Billy Dunn

Personal information
- Full name: William Marshall Dunn
- Date of birth: 9 October 1910
- Place of birth: Lambhill, Scotland
- Date of death: 7 September 1980 (aged 69)
- Place of death: Glasgow, Scotland
- Height: 5 ft 10 in (1.78 m)
- Position(s): Centre forward

Youth career
- Newton Villa
- 0000–1933: Ashfield

Senior career*
- Years: Team / Apps / (Gls)
- 1933–1935: Celtic / 9 / (2)
- → Newton Villa (loan)
- 1935–1937: Brentford / 3 / (1)
- 1937–1938: Southampton / 14 / (3)
- 1938–1940: Raith Rovers / 29 / (14)
- 1939: → Bo'ness (loan)
- 1939–1940: → Dumbarton (guest)
- 1942: → Albion Rovers (guest)
- 1942: → Leeds United (guest)

= Billy Dunn (footballer, born 1910) =

Scottish footballer

William Marshall Dunn (9 October 1910 – 7 September 1980) was a Scottish professional footballer who played at centre forward for Celtic, Brentford and Southampton in the 1930s.

==Football career==
Dunn was born in the Lambhill district of Glasgow, one of a family of 9 footballing brothers. After playing for Newton Villa and Ashfield, he joined Celtic in February 1933. Having been a prolific scorer in junior football, he continued to score for the reserves, with 51 goals in just over two years, but was unable to carry this form into the first team. He made his first-team debut in a 1–1 draw at St Johnstone on 23 September 1933, and played nine first team games for Celtic, with two goals.
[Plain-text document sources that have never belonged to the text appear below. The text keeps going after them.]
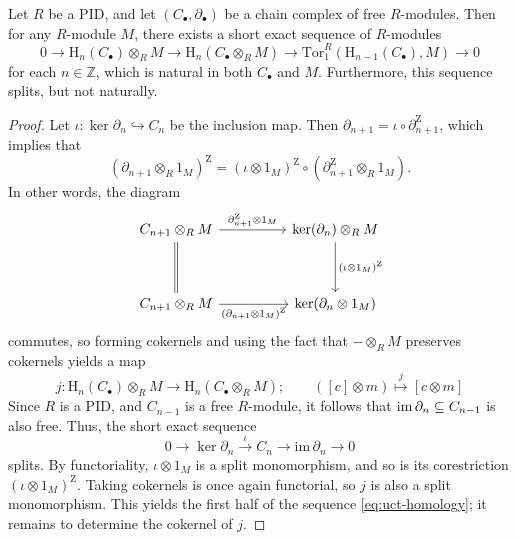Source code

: \begin{theorem}
    Let $R$ be a PID, and let $(C_\bullet, \partial_\bullet)$ be a chain complex of free $R$-modules. Then for any $R$-module $M$, there exists a short exact sequence of $R$-modules 
    \begin{equation*}\label{eq:uct-homology}
        0 \to \mathrm{H}_n(C_\bullet) \otimes_R M \to \mathrm{H}_n(C_\bullet \otimes_R M) \to \mathrm{Tor}_1^R(\mathrm{H}_{n-1}(C_\bullet), M) \to 0 \tag{$\star$}
    \end{equation*}
    for each $n \in \mathbb{Z}$, which is natural in both $C_\bullet$ and $M$. Furthermore, this sequence splits, but not naturally.
\end{theorem}

\begin{proof}
Let $\iota \colon \ker \partial_n \hookrightarrow C_n$ be the inclusion map. Then $\partial_{n+1} = \iota \circ \partial_{n+1}^{\mathrm{Z}}$, which implies that 
\begin{equation*}
(\partial_{n+1} \otimes_R 1_M)^\mathrm{Z} = (\iota \otimes 1_M)^{\mathrm{Z}} \circ (\partial^{\mathrm{Z}}_{n+1} \otimes_R 1_M).
\end{equation*}
In other words, the diagram
\begin{equation*}
  \begin{tikzcd}
	{C_{n+1} \otimes_R M} && {\ker(\partial_n) \otimes_R M} \\
	\\
	{C_{n+1} \otimes_R M} && {\ker(\partial_n \otimes1_M)}
	\arrow["{\partial_{n+1}^{\mathrm{Z}} \otimes1_M}", from=1-1, to=1-3]
	\arrow[equals, from=1-1, to=3-1]
	\arrow["{(\iota \otimes 1_M)^{\mathrm{Z}}}", from=1-3, to=3-3]
	\arrow["{(\partial_{n+1}\otimes1_M)^{\mathrm{Z}}}"', from=3-1, to=3-3]
\end{tikzcd}
\end{equation*}
commutes, so forming cokernels and using the fact that $- \otimes_R M$ preserves cokernels yields a map
\begin{equation*}
    j \colon \mathrm{H}_n(C_\bullet) \otimes_R M \to \mathrm{H}_n(C_\bullet \otimes_R M); \quad \quad ([c] \otimes m) \overset{j}{\longmapsto} [c \otimes m]
\end{equation*}
Since $R$ is a PID, and $C_{n-1}$ is a free $R$-module, it follows that $\operatorname{im} \partial_n \subseteq C_{n-1}$ is also free. Thus, the short exact sequence
\begin{equation*}
    0 \to \ker \partial_n \xrightarrow{\iota} C_n \to \mathrm{im}\, \partial_n \to 0
\end{equation*}
splits. By functoriality, $\iota \otimes 1_M$ is a split monomorphism, and so is its corestriction $(\iota \otimes 1_M)^{\mathrm{Z}}$. Taking cokernels is once again functorial, so $j$ is also a split monomorphism. This yields the first half of the sequence \eqref{eq:uct-homology}; it remains to determine the cokernel of $j$.


\end{proof}
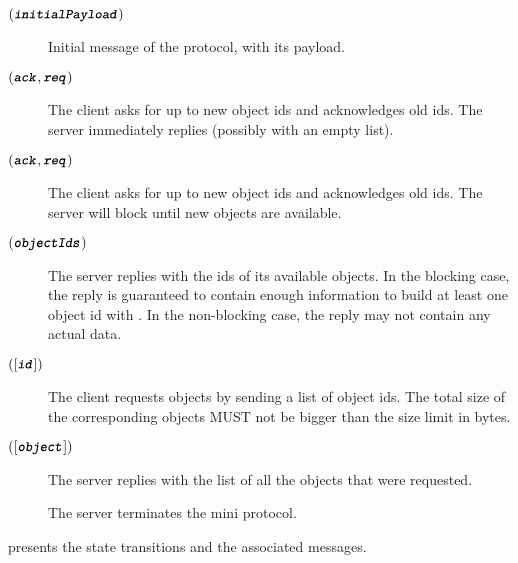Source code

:\begin{description}
\item [\MsgInit{} {\((\textbf{\texttt{\textit{initialPayload}}})\)}]
      Initial message of the protocol, with its payload.

\item [\MsgRequestObjIdsNB{} {$(\textbf{\texttt{\textit{ack}}},\textbf{\texttt{\textit{req}}})$}]
      The client asks for up to  new object ids and acknowledges  old ids.
      The server immediately replies (possibly with an empty list).

\item [\MsgRequestObjIdsB{} {$(\textbf{\texttt{\textit{ack}}},\textbf{\texttt{\textit{req}}})$}]
      The client asks for up to  new object ids and acknowledges  old ids.
      The server will block until new objects are available.

\item [\MsgReplyObjIds{} {$(\textbf{\texttt{\textit{objectIds}}})$}]
      The server replies with the ids of its available objects.
      In the blocking case, the reply is guaranteed to contain enough information to build at least one object id with .
      In the non-blocking case, the reply may not contain any actual data.

\item [\MsgRequestObjs{} {$([\textbf{\texttt{\textit{id}}}])$}]
      The client requests objects by sending a list of object ids.
      The total size of the corresponding objects MUST not be bigger than the size limit in bytes.

\item [\MsgReplyObjs{} {$([\textbf{\texttt{\textit{object}}}])$}]
      The server replies with the list of all the objects that were requested.

\item [\MsgDone]
      The server terminates the mini protocol.
\end{description}

 presents the state transitions and the associated messages.

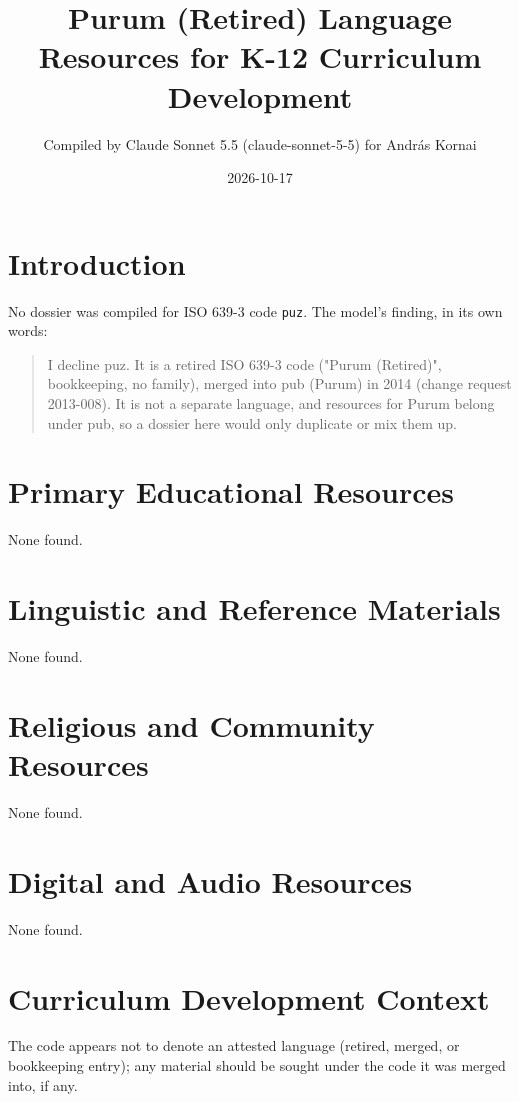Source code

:\documentclass[12pt]{article}
\title{Purum (Retired) Language Resources for K-12 Curriculum Development}
\author{Compiled by Claude Sonnet 5.5 (claude-sonnet-5-5) for Andr\'as Kornai}
\date{2026-10-17}
\begin{document}
\maketitle

\section{Introduction}
No dossier was compiled for ISO 639-3 code \texttt{puz}. The model's finding, in its own words:

\begin{quote}
I decline puz. It is a retired ISO 639-3 code ("Purum (Retired)", bookkeeping, no family), merged into pub (Purum) in 2014 (change request 2013-008). It is not a separate language, and resources for Purum belong under pub, so a dossier here would only duplicate or mix them up.
\end{quote}

\section{Primary Educational Resources}
None found.
\section{Linguistic and Reference Materials}
None found.
\section{Religious and Community Resources}
None found.
\section{Digital and Audio Resources}
None found.
\section{Curriculum Development Context}
The code appears not to denote an attested language (retired, merged, or bookkeeping entry); any material should be sought under the code it was merged into, if any.
\end{document}
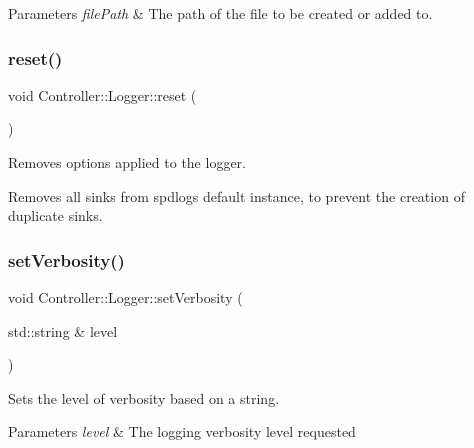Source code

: \begin{DoxyParams}{Parameters}
{\em file\+Path} & The path of the file to be created or added to. \\
\hline
\end{DoxyParams}
\mbox{\label{namespaceController_1_1Logger_af6dad87d5575525f3ab749ead10da772}} 
\subsubsection{\texorpdfstring{reset()}{reset()}}
{\footnotesize\ttfamily void Controller\+::\+Logger\+::reset (\begin{DoxyParamCaption}{ }\end{DoxyParamCaption})}



Removes options applied to the logger. 

Removes all sinks from spdlog\textquotesingle{}s default instance, to prevent the creation of duplicate sinks. \mbox{\label{namespaceController_1_1Logger_a4d446defe9f1cd8fa09b3bc042001c18}} 
\subsubsection{\texorpdfstring{setVerbosity()}{setVerbosity()}}
{\footnotesize\ttfamily void Controller\+::\+Logger\+::set\+Verbosity (\begin{DoxyParamCaption}\item[{std\+::string \&}]{level }\end{DoxyParamCaption})}



Sets the level of verbosity based on a string. 


\begin{DoxyParams}{Parameters}
{\em level} & The logging verbosity level requested \\
\hline
\end{DoxyParams}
In the summer of 1935, he moved south to join Brentford of the Football League First Division. He was again a prolific scorer in the reserves but only managed one goal in his three first-team matches before he was transferred to Southampton in May 1937.

On his arrival at The Dell, the local newspaper praised "his skill and marksmanship". At the start of the 1937–38 season, he took over the centre-forward position previously held by Jimmy Dunne, who had returned to his native Ireland in the summer. His debut came in the opening match of the season, when he scored in a 4–3 defeat at Norwich City. He retained the number 9 shirt for the first nine matches of the season without scoring again and in October he was replaced by Benny Gaughran. Dunn spent most of the rest of the season in the reserves, making only six more first-team appearances, with three more goals.

At the end of the season, he refused a new contract and was transfer listed for a fee of £750. He eventually moved back to Scotland to join Raith Rovers, where he had a spell on loan to Bo'ness.

During the Second World War, he made a guest appearance at left back for Leeds United in a 7–2 victory over Newcastle United in January 1943.